What is required: The records underneath are to be printed in full and exactly, with no pictures carried over.

[Source texts of formatted documents]

++++++++++++++++++++

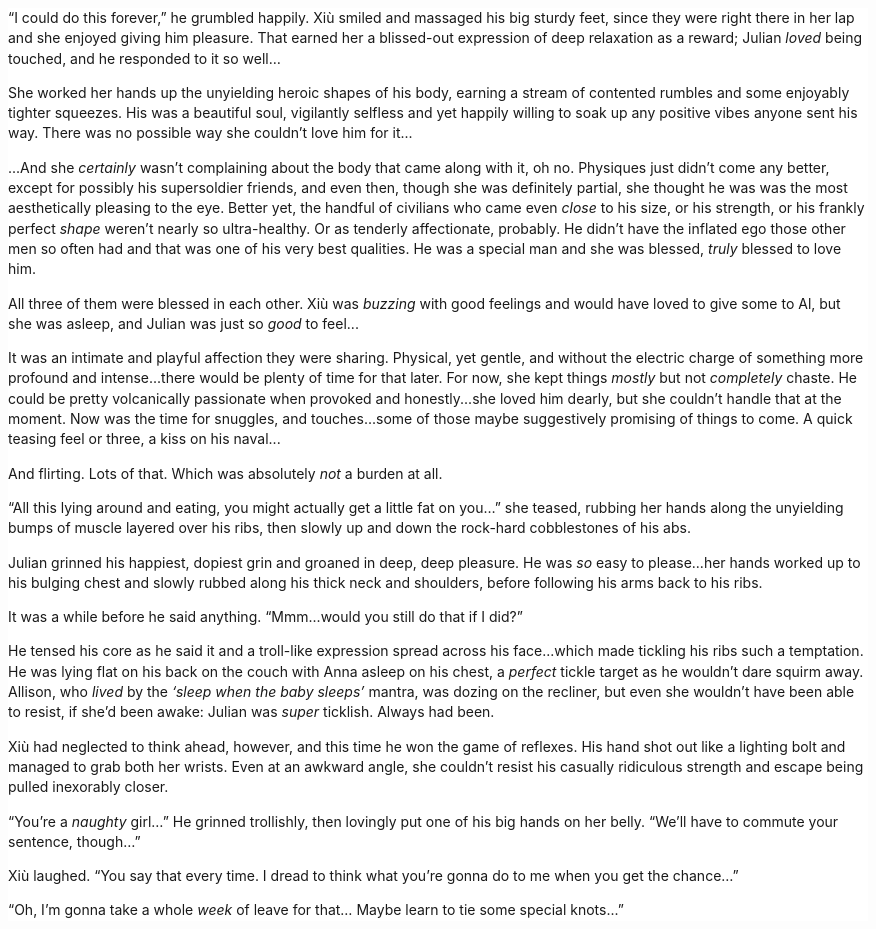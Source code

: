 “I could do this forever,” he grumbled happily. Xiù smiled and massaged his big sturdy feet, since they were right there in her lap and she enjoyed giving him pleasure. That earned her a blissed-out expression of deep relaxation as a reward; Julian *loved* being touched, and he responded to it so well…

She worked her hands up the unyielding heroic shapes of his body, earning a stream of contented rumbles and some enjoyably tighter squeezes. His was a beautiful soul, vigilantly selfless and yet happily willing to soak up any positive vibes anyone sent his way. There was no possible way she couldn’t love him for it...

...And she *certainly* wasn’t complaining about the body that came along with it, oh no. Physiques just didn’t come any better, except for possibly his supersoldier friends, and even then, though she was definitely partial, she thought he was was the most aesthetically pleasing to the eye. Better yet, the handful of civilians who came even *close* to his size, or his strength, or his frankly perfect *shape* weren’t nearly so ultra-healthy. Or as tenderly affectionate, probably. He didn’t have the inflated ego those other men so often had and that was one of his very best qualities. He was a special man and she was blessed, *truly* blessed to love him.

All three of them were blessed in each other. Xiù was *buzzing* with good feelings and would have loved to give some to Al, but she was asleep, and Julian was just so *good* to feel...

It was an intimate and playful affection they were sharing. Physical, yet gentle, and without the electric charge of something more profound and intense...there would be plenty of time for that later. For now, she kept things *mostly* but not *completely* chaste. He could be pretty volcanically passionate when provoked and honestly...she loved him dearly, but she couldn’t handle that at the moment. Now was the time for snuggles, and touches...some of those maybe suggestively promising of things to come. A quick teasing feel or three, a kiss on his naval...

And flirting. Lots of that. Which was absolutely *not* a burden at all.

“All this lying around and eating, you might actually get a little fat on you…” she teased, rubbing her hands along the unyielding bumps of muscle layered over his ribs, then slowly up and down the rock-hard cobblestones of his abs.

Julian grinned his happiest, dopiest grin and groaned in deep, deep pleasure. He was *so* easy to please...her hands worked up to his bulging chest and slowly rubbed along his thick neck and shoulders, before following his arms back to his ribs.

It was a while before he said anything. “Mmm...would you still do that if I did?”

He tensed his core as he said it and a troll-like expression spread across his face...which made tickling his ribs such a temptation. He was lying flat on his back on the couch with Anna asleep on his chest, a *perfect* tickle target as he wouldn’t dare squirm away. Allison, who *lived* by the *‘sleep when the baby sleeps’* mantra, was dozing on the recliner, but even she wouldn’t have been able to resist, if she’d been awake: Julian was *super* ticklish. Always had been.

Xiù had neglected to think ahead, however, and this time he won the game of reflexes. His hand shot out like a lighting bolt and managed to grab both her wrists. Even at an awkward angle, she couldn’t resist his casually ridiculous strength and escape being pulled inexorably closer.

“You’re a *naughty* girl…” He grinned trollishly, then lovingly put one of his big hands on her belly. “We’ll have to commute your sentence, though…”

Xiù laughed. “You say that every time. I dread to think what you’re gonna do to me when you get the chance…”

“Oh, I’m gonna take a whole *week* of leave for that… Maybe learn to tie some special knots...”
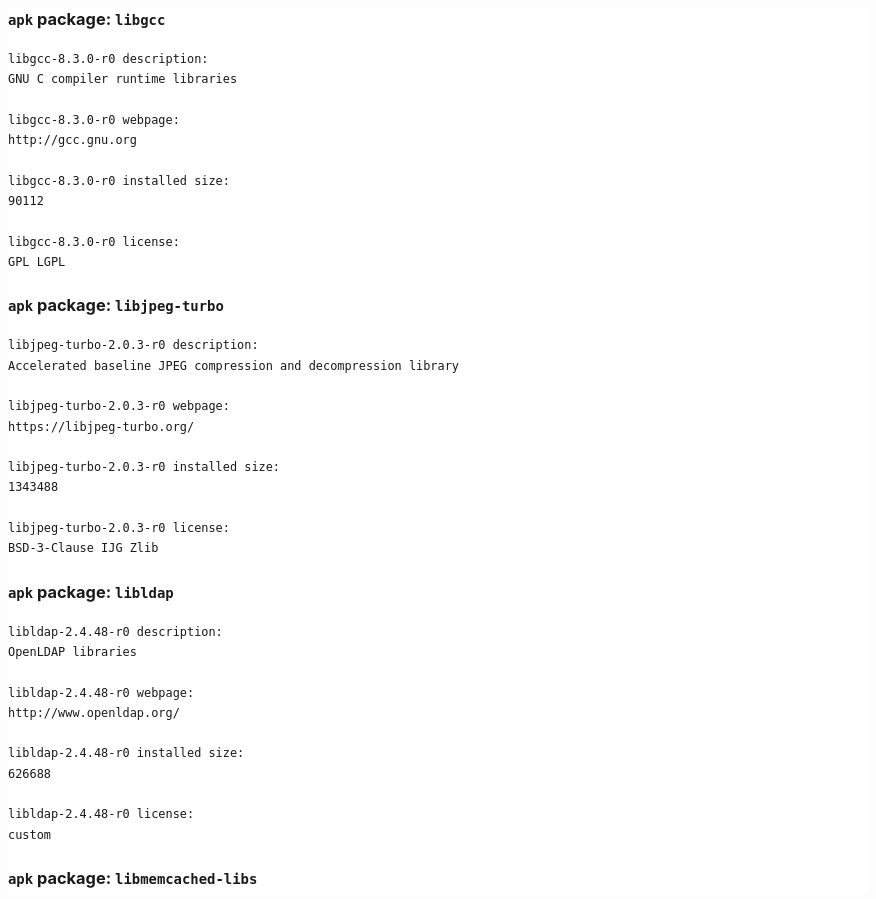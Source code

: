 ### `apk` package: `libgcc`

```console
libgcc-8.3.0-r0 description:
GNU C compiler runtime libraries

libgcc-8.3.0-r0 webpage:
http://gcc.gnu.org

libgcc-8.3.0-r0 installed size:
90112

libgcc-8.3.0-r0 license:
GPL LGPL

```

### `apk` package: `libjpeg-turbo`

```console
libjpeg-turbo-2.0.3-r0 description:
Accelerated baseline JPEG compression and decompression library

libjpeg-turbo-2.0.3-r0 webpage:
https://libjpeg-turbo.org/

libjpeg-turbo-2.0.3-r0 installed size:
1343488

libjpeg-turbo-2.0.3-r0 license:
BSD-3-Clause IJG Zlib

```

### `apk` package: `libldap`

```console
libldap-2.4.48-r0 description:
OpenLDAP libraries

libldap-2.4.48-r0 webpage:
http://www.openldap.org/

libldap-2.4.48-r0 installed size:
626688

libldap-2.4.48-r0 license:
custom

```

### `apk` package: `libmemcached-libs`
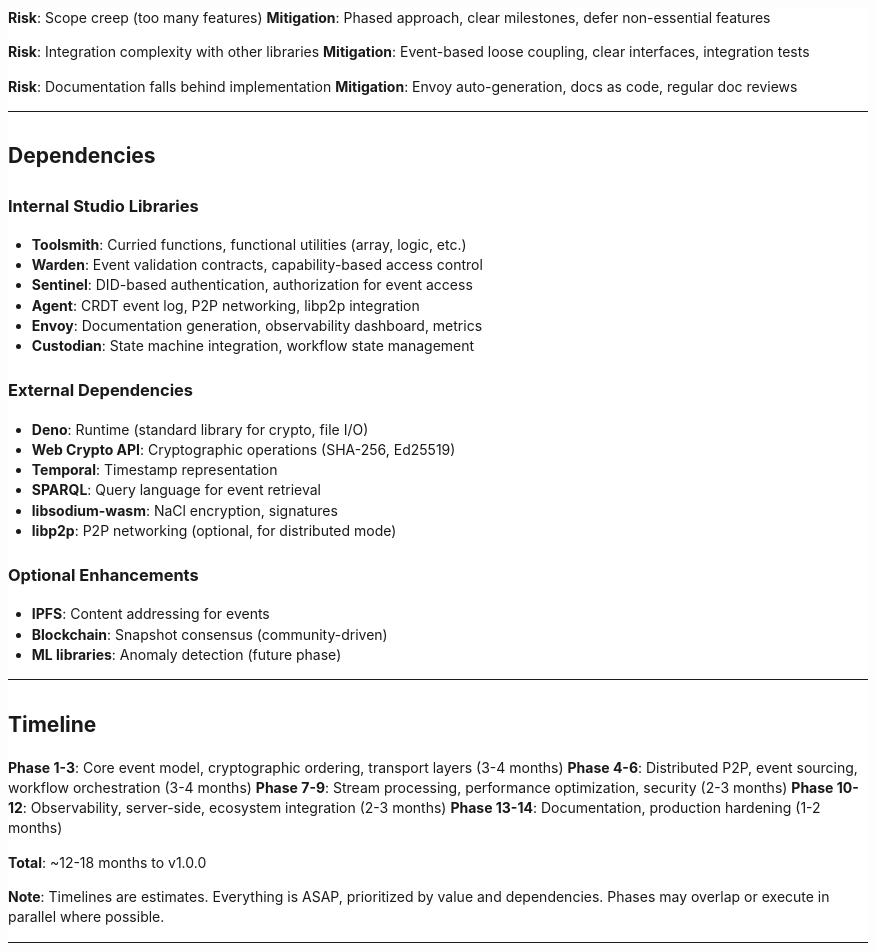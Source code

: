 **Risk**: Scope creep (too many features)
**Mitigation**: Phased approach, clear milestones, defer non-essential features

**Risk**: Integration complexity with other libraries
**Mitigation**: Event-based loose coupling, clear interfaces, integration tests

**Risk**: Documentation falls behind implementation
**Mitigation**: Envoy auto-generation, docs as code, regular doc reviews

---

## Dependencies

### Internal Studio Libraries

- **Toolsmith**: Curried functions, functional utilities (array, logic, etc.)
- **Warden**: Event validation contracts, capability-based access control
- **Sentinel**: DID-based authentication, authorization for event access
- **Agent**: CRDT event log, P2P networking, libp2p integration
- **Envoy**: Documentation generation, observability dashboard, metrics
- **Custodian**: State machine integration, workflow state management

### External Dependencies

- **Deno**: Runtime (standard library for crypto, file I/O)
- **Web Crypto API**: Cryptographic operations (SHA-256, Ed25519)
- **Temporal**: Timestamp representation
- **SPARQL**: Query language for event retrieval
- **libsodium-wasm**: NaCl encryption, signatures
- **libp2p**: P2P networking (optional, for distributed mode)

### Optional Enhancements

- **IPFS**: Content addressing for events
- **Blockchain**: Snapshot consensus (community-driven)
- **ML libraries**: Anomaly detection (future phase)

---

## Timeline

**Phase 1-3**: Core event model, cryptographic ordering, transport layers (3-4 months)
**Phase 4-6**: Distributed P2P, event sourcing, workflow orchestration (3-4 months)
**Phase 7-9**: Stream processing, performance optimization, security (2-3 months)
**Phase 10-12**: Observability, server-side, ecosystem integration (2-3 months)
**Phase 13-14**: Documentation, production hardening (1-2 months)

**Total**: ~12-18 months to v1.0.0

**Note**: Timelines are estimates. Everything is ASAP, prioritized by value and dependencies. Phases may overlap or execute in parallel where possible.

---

++++++++++++++++++++

Finished task:
Source code

: “I could do this forever,” he grumbled happily. Xiù smiled and massaged his big sturdy feet, since they were right there in her lap and she enjoyed giving him pleasure. That earned her a blissed-out expression of deep relaxation as a reward; Julian *loved* being touched, and he responded to it so well…

She worked her hands up the unyielding heroic shapes of his body, earning a stream of contented rumbles and some enjoyably tighter squeezes. His was a beautiful soul, vigilantly selfless and yet happily willing to soak up any positive vibes anyone sent his way. There was no possible way she couldn’t love him for it...

...And she *certainly* wasn’t complaining about the body that came along with it, oh no. Physiques just didn’t come any better, except for possibly his supersoldier friends, and even then, though she was definitely partial, she thought he was was the most aesthetically pleasing to the eye. Better yet, the handful of civilians who came even *close* to his size, or his strength, or his frankly perfect *shape* weren’t nearly so ultra-healthy. Or as tenderly affectionate, probably. He didn’t have the inflated ego those other men so often had and that was one of his very best qualities. He was a special man and she was blessed, *truly* blessed to love him.

All three of them were blessed in each other. Xiù was *buzzing* with good feelings and would have loved to give some to Al, but she was asleep, and Julian was just so *good* to feel...

It was an intimate and playful affection they were sharing. Physical, yet gentle, and without the electric charge of something more profound and intense...there would be plenty of time for that later. For now, she kept things *mostly* but not *completely* chaste. He could be pretty volcanically passionate when provoked and honestly...she loved him dearly, but she couldn’t handle that at the moment. Now was the time for snuggles, and touches...some of those maybe suggestively promising of things to come. A quick teasing feel or three, a kiss on his naval...

And flirting. Lots of that. Which was absolutely *not* a burden at all.

“All this lying around and eating, you might actually get a little fat on you…” she teased, rubbing her hands along the unyielding bumps of muscle layered over his ribs, then slowly up and down the rock-hard cobblestones of his abs.

Julian grinned his happiest, dopiest grin and groaned in deep, deep pleasure. He was *so* easy to please...her hands worked up to his bulging chest and slowly rubbed along his thick neck and shoulders, before following his arms back to his ribs.

It was a while before he said anything. “Mmm...would you still do that if I did?”

He tensed his core as he said it and a troll-like expression spread across his face...which made tickling his ribs such a temptation. He was lying flat on his back on the couch with Anna asleep on his chest, a *perfect* tickle target as he wouldn’t dare squirm away. Allison, who *lived* by the *‘sleep when the baby sleeps’* mantra, was dozing on the recliner, but even she wouldn’t have been able to resist, if she’d been awake: Julian was *super* ticklish. Always had been.

Xiù had neglected to think ahead, however, and this time he won the game of reflexes. His hand shot out like a lighting bolt and managed to grab both her wrists. Even at an awkward angle, she couldn’t resist his casually ridiculous strength and escape being pulled inexorably closer.

“You’re a *naughty* girl…” He grinned trollishly, then lovingly put one of his big hands on her belly. “We’ll have to commute your sentence, though…”

Xiù laughed. “You say that every time. I dread to think what you’re gonna do to me when you get the chance…”

“Oh, I’m gonna take a whole *week* of leave for that… Maybe learn to tie some special knots...”
Source code

: ### `apk` package: `libgcc`

```console
libgcc-8.3.0-r0 description:
GNU C compiler runtime libraries

libgcc-8.3.0-r0 webpage:
http://gcc.gnu.org

libgcc-8.3.0-r0 installed size:
90112

libgcc-8.3.0-r0 license:
GPL LGPL

```

### `apk` package: `libjpeg-turbo`

```console
libjpeg-turbo-2.0.3-r0 description:
Accelerated baseline JPEG compression and decompression library

libjpeg-turbo-2.0.3-r0 webpage:
https://libjpeg-turbo.org/

libjpeg-turbo-2.0.3-r0 installed size:
1343488

libjpeg-turbo-2.0.3-r0 license:
BSD-3-Clause IJG Zlib

```

### `apk` package: `libldap`

```console
libldap-2.4.48-r0 description:
OpenLDAP libraries

libldap-2.4.48-r0 webpage:
http://www.openldap.org/

libldap-2.4.48-r0 installed size:
626688

libldap-2.4.48-r0 license:
custom

```

### `apk` package: `libmemcached-libs`
Source code

: **Risk**: Scope creep (too many features)
**Mitigation**: Phased approach, clear milestones, defer non-essential features

**Risk**: Integration complexity with other libraries
**Mitigation**: Event-based loose coupling, clear interfaces, integration tests

**Risk**: Documentation falls behind implementation
**Mitigation**: Envoy auto-generation, docs as code, regular doc reviews

---

## Dependencies

### Internal Studio Libraries

- **Toolsmith**: Curried functions, functional utilities (array, logic, etc.)
- **Warden**: Event validation contracts, capability-based access control
- **Sentinel**: DID-based authentication, authorization for event access
- **Agent**: CRDT event log, P2P networking, libp2p integration
- **Envoy**: Documentation generation, observability dashboard, metrics
- **Custodian**: State machine integration, workflow state management

### External Dependencies

- **Deno**: Runtime (standard library for crypto, file I/O)
- **Web Crypto API**: Cryptographic operations (SHA-256, Ed25519)
- **Temporal**: Timestamp representation
- **SPARQL**: Query language for event retrieval
- **libsodium-wasm**: NaCl encryption, signatures
- **libp2p**: P2P networking (optional, for distributed mode)

### Optional Enhancements

- **IPFS**: Content addressing for events
- **Blockchain**: Snapshot consensus (community-driven)
- **ML libraries**: Anomaly detection (future phase)

---

## Timeline

**Phase 1-3**: Core event model, cryptographic ordering, transport layers (3-4 months)
**Phase 4-6**: Distributed P2P, event sourcing, workflow orchestration (3-4 months)
**Phase 7-9**: Stream processing, performance optimization, security (2-3 months)
**Phase 10-12**: Observability, server-side, ecosystem integration (2-3 months)
**Phase 13-14**: Documentation, production hardening (1-2 months)

**Total**: ~12-18 months to v1.0.0

**Note**: Timelines are estimates. Everything is ASAP, prioritized by value and dependencies. Phases may overlap or execute in parallel where possible.

---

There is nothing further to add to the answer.